En ce qui concerne les recrutements et les concours, nous estimons – nous l’avons déjà dit ici il y a quelques mois – que c’est à la fin de l’année de L3 que les choses devraient se jouer, mais nous n’avons pas réussi à vous convaincre. Nous comprenons bien les raisons qui ont poussé le monde des universités et d’autres acteurs à préférer une autre option, mais nous aimerions que soit inscrite dans le texte une clause de revoyure, afin d’examiner si organiser le concours en fin de L3 ne présenterait pas finalement plus d’avantages. En effet, les masters seraient ainsi plus cohérents et, nous sommes prêts à vous le démontrer, monsieur le ministre, cela ne coûterait pas plus cher à l’État. Nous insistons fortement sur ce point.

Concernant les langues régionales, là encore, ne regardons pas le XXIe siècle avec les lunettes du XIXe siècle : nous ne sommes plus en 1880.

Aujourd’hui, tout le monde parle français, et la diversité linguistique ne doit plus nourrir de craintes. Trente ans après les lois de décentralisation, nous savons que personne n’est menacé par la pratique des langues régionales.

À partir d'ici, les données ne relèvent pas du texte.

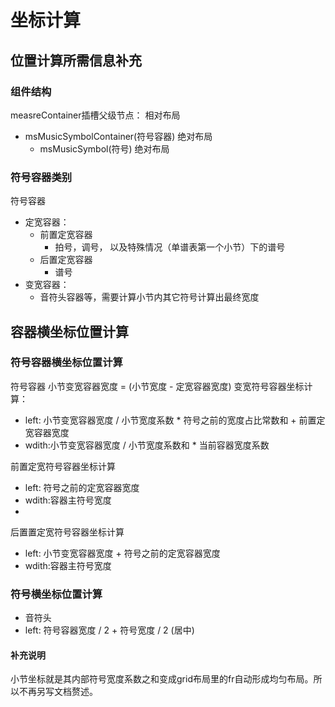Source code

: # 坐标计算

## 位置计算所需信息补充

### 组件结构

measreContainer插槽父级节点： 相对布局

+ msMusicSymbolContainer(符号容器) 绝对布局
    + msMusicSymbol(符号) 绝对布局

### 符号容器类别

符号容器

+ 定宽容器：
    + 前置定宽容器
        + 拍号，调号， 以及特殊情况（单谱表第一个小节）下的谱号
    + 后置定宽容器
        + 谱号
+ 变宽容器：
    + 音符头容器等，需要计算小节内其它符号计算出最终宽度

## 容器横坐标位置计算

### 符号容器横坐标位置计算

符号容器
小节变宽容器宽度 = (小节宽度 - 定宽容器宽度)
变宽符号容器坐标计算：

+ left: 小节变宽容器宽度 / 小节宽度系数 * 符号之前的宽度占比常数和 + 前置定宽容器宽度
+ wdith:小节变宽容器宽度 / 小节宽度系数和 * 当前容器宽度系数

前置定宽符号容器坐标计算

+ left: 符号之前的定宽容器宽度
+ wdith:容器主符号宽度
+

后置置定宽符号容器坐标计算

+ left: 小节变宽容器宽度 + 符号之前的定宽容器宽度
+ wdith:容器主符号宽度

### 符号横坐标位置计算

+ 音符头
+ left: 符号容器宽度 / 2 + 符号宽度 / 2 (居中)

#### 补充说明

小节坐标就是其内部符号宽度系数之和变成grid布局里的fr自动形成均匀布局。所以不再另写文档赘述。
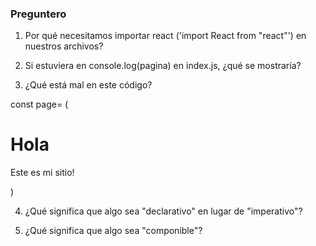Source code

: ### Preguntero

1. Por qué necesitamos importar react ('import React from "react"') en nuestros archivos?

2. Si estuviera en console.log(pagina) en index.js, ¿qué se mostraría?

3. ¿Qué está mal en este código?

const page= (
    <h1>Hola</h1>
    <p>Este es mi sitio!</p>
)

4. ¿Qué significa que algo sea "declarativo" en lugar de "imperativo"?

5. ¿Qué significa que algo sea "componible"?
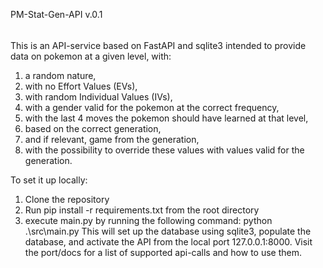 PM-Stat-Gen-API v.0.1
######
This is an API-service based on FastAPI and sqlite3 intended to provide data on pokemon at a given level, with:
1. a random nature, 
2. with no Effort Values (EVs), 
3. with random Individual Values (IVs),
4. with a gender valid for the pokemon at the correct frequency,
5. with the last 4 moves the pokemon should have learned at that level,
6. based on the correct generation,
7. and if relevant, game from the generation, 
8. with the possibility to override these values with values valid for the generation.

To set it up locally:
1. Clone the repository
2. Run pip install -r requirements.txt from the root directory
3. execute main.py by running the following command: python .\src\main.py
This will set up the database using sqlite3, populate the database, and activate the API from the local port 127.0.0.1:8000.
Visit the port/docs for a list of supported api-calls and how to use them.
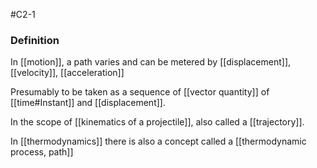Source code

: #C2-1 

### Definition 
In [[motion]], a path varies and can be metered by [[displacement]], [[velocity]], [[acceleration]]

Presumably to be taken as a sequence of [[vector quantity]] of [[time#Instant]] and [[displacement]].

In the scope of [[kinematics of a projectile]], also called a [[trajectory]].

In [[thermodynamics]] there is also a concept called a [[thermodynamic process, path]]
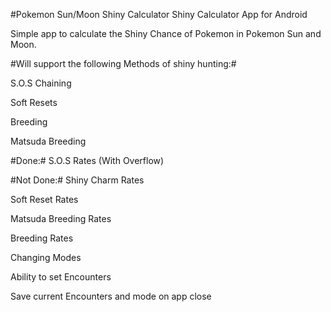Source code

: #Pokemon Sun/Moon Shiny Calculator
Shiny Calculator App for Android

Simple app to calculate the Shiny Chance of Pokemon in Pokemon Sun and Moon.

#Will support the following Methods of shiny hunting:#

 S.O.S Chaining
 
 Soft Resets
 
 Breeding
 
 Matsuda Breeding

#Done:#
S.O.S Rates (With Overflow)




#Not Done:#
Shiny Charm Rates

Soft Reset Rates

Matsuda Breeding Rates

Breeding Rates

Changing Modes

Ability to set Encounters

Save current Encounters and mode on app close
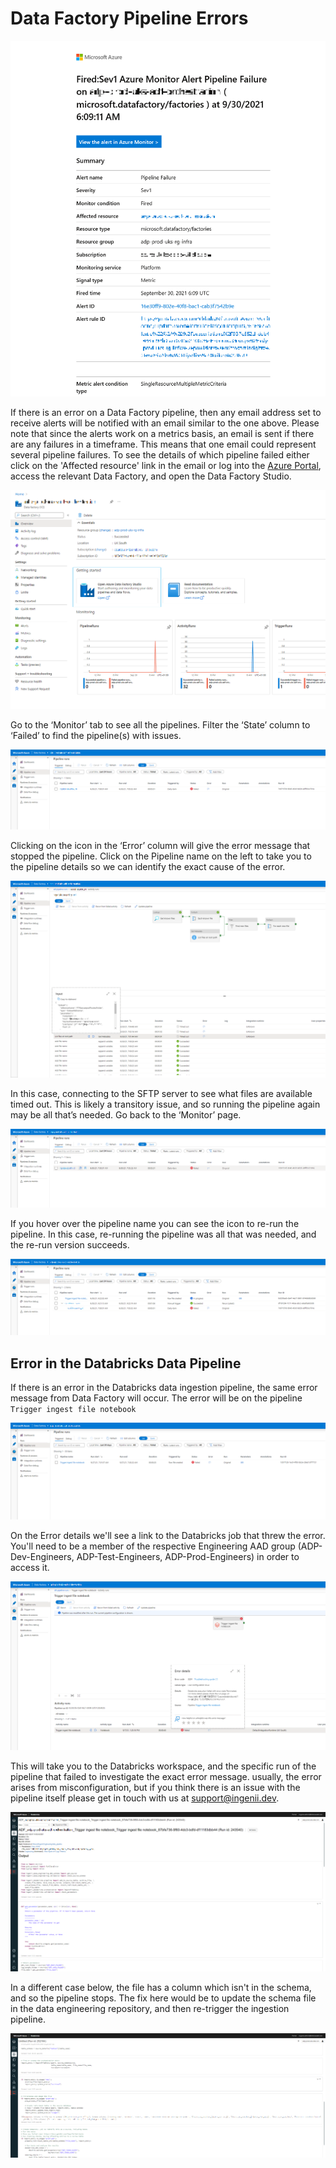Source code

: # Data Factory Pipeline Errors

![Error Email](./assets/data_factory_pipeline_error_1.png)

If there is an error on a Data Factory pipeline, then any email address set to receive alerts will be notified with an email similar to the one above. Please note that since the alerts work on a metrics basis, an email is sent if there are any failures in a timeframe. This means that one email could represent several pipeline failures.
To see the details of which pipeline failed either click on the 'Affected resource'  link in the email or log into the [Azure Portal](https://portal.azure.com), access the relevant Data Factory, and open the Data Factory Studio.

![Opening Data Factory Studio](./assets/data_factory_pipeline_error_2.png)

Go to the ‘Monitor’ tab to see all the pipelines. Filter the ‘State’ column to ‘Failed’ to find the pipeline(s) with issues.

![Finding the Failure](./assets/data_factory_pipeline_error_3.png)

Clicking on the icon in the ‘Error’ column will give the error message that stopped the pipeline. Click on the Pipeline name on the left to take you to the pipeline details so we can identify the exact cause of the error.

![Finding the Exact Error](./assets/data_factory_pipeline_error_4.png)

In this case, connecting to the SFTP server to see what files are available timed out. This is likely a transitory issue, and so running the pipeline again may be all that’s needed. Go back to the ‘Monitor’ page.
   
![Restart the Pipeline](./assets/data_factory_pipeline_error_5.png)

If you hover over the pipeline name you can see the icon to re-run the pipeline. In this case, re-running the pipeline was all that was needed, and the re-run version succeeds.

![Pipeline Success](./assets/data_factory_pipeline_error_6.png)

## Error in the Databricks Data Pipeline

If there is an error in the Databricks data ingestion pipeline, the same error message from Data Factory will occur. The error will be on the pipeline `Trigger ingest file notebook`

![Ingest Pipeline Error](./assets/databricks_pipeline_error_1.png)

On the Error details we'll see a link to the Databricks job that threw the error. You'll need to be a member of the respective Engineering AAD group (ADP-Dev-Engineers, ADP-Test-Engineers, ADP-Prod-Engineers) in order to access it.

![Error with Databricks Link](./assets/databricks_pipeline_error_2.png)

This will take you to the Databricks workspace, and the specific run of the pipeline that failed to investigate the exact error message. usually, the error arises from misconfiguration, but if you think there is an issue with the pipeline itself please get in touch with us at [support@ingenii.dev](mailto:support@ingenii.dev).

![Databricks Run View](./assets/databricks_pipeline_error_3.png)

In a different case below, the file has a column which isn't in the schema, and so the pipeline stops. The fix here would be to update the schema file in the data engineering repository, and then re-trigger the ingestion pipeline.

![Databricks Run View 2](./assets/databricks_pipeline_error_4.png)
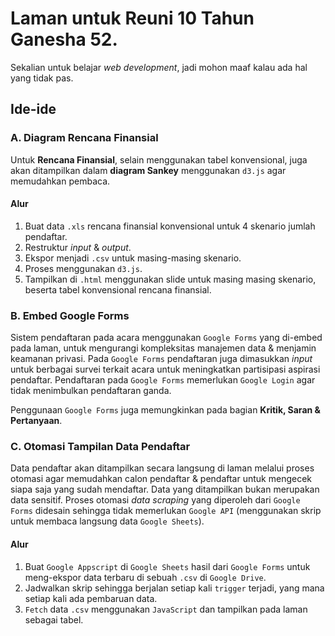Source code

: # Laman untuk Reuni 10 Tahun Ganesha 52. 

Sekalian untuk belajar *web development*, jadi mohon maaf kalau ada hal yang tidak pas. 

## Ide-ide

### A. Diagram Rencana Finansial 

Untuk **Rencana Finansial**, selain menggunakan tabel konvensional, juga akan ditampilkan dalam **diagram Sankey** menggunakan `d3.js` agar memudahkan pembaca. 

#### Alur 

1. Buat data `.xls` rencana finansial konvensional untuk 4 skenario jumlah pendaftar.
2. Restruktur *input* & *output*.
3. Ekspor menjadi `.csv` untuk masing-masing skenario.
4. Proses menggunakan `d3.js`.
5. Tampilkan di `.html` menggunakan slide untuk masing masing skenario, beserta tabel konvensional rencana finansial.

### B. Embed Google Forms 

Sistem pendaftaran pada acara menggunakan `Google Forms` yang di-embed pada laman, untuk mengurangi kompleksitas manajemen data & menjamin keamanan privasi. Pada `Google Forms` pendaftaran juga dimasukkan *input* untuk berbagai survei terkait acara untuk meningkatkan partisipasi aspirasi pendaftar. Pendaftaran pada `Google Forms` memerlukan `Google Login` agar tidak menimbulkan pendaftaran ganda.

Penggunaan `Google Forms` juga memungkinkan pada bagian **Kritik, Saran & Pertanyaan**.

### C. Otomasi Tampilan Data Pendaftar 

Data pendaftar akan ditampilkan secara langsung di laman melalui proses otomasi agar memudahkan calon pendaftar & pendaftar untuk mengecek siapa saja yang sudah mendaftar. Data yang ditampilkan bukan merupakan data sensitif. Proses otomasi *data scraping* yang diperoleh dari `Google Forms` didesain sehingga tidak memerlukan `Google API` (menggunakan skrip untuk membaca langsung data `Google Sheets`).

#### Alur 

1. Buat `Google Appscript` di `Google Sheets` hasil dari `Google Forms` untuk meng-ekspor data terbaru di sebuah `.csv` di `Google Drive`. 
2. Jadwalkan skrip sehingga berjalan setiap kali `trigger` terjadi, yang mana setiap kali ada pembaruan data. 
3. `Fetch` data `.csv` menggunakan `JavaScript` dan tampilkan pada laman sebagai tabel.

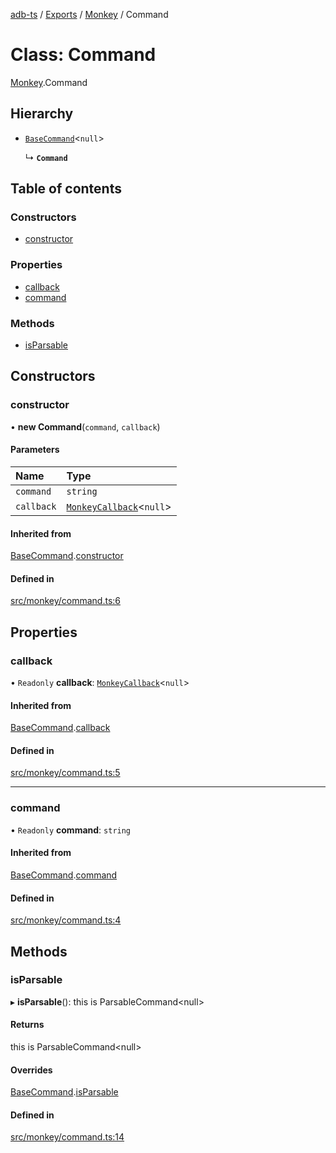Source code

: [adb-ts](../README.md) / [Exports](../modules.md) / [Monkey](../modules/Monkey.md) / Command

# Class: Command

[Monkey](../modules/Monkey.md).Command

## Hierarchy

- [`BaseCommand`](Monkey.BaseCommand.md)<``null``\>

  ↳ **`Command`**

## Table of contents

### Constructors

- [constructor](Monkey.Command.md#constructor)

### Properties

- [callback](Monkey.Command.md#callback)
- [command](Monkey.Command.md#command)

### Methods

- [isParsable](Monkey.Command.md#isparsable)

## Constructors

### constructor

• **new Command**(`command`, `callback`)

#### Parameters

| Name | Type |
| :------ | :------ |
| `command` | `string` |
| `callback` | [`MonkeyCallback`](../modules/Util.md#monkeycallback)<``null``\> |

#### Inherited from

[BaseCommand](Monkey.BaseCommand.md).[constructor](Monkey.BaseCommand.md#constructor)

#### Defined in

[src/monkey/command.ts:6](https://github.com/Maaaartin/adb-ts/blob/5393493/src/monkey/command.ts#L6)

## Properties

### callback

• `Readonly` **callback**: [`MonkeyCallback`](../modules/Util.md#monkeycallback)<``null``\>

#### Inherited from

[BaseCommand](Monkey.BaseCommand.md).[callback](Monkey.BaseCommand.md#callback)

#### Defined in

[src/monkey/command.ts:5](https://github.com/Maaaartin/adb-ts/blob/5393493/src/monkey/command.ts#L5)

___

### command

• `Readonly` **command**: `string`

#### Inherited from

[BaseCommand](Monkey.BaseCommand.md).[command](Monkey.BaseCommand.md#command)

#### Defined in

[src/monkey/command.ts:4](https://github.com/Maaaartin/adb-ts/blob/5393493/src/monkey/command.ts#L4)

## Methods

### isParsable

▸ **isParsable**(): this is ParsableCommand<null\>

#### Returns

this is ParsableCommand<null\>

#### Overrides

[BaseCommand](Monkey.BaseCommand.md).[isParsable](Monkey.BaseCommand.md#isparsable)

#### Defined in

[src/monkey/command.ts:14](https://github.com/Maaaartin/adb-ts/blob/5393493/src/monkey/command.ts#L14)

Mme Maryvonne Blondin Tout à fait !

Mme Corinne Bouchoux. Aussi avons-nous déposé quelques amendements qui, loin de mettre en danger l’unité de la République, visent uniquement à mettre en valeur notre patrimoine linguistique dans toute sa diversité et sa richesse. Nous pensons en outre qu’il est temps d’avancer dans la prise en compte de la langue des signes.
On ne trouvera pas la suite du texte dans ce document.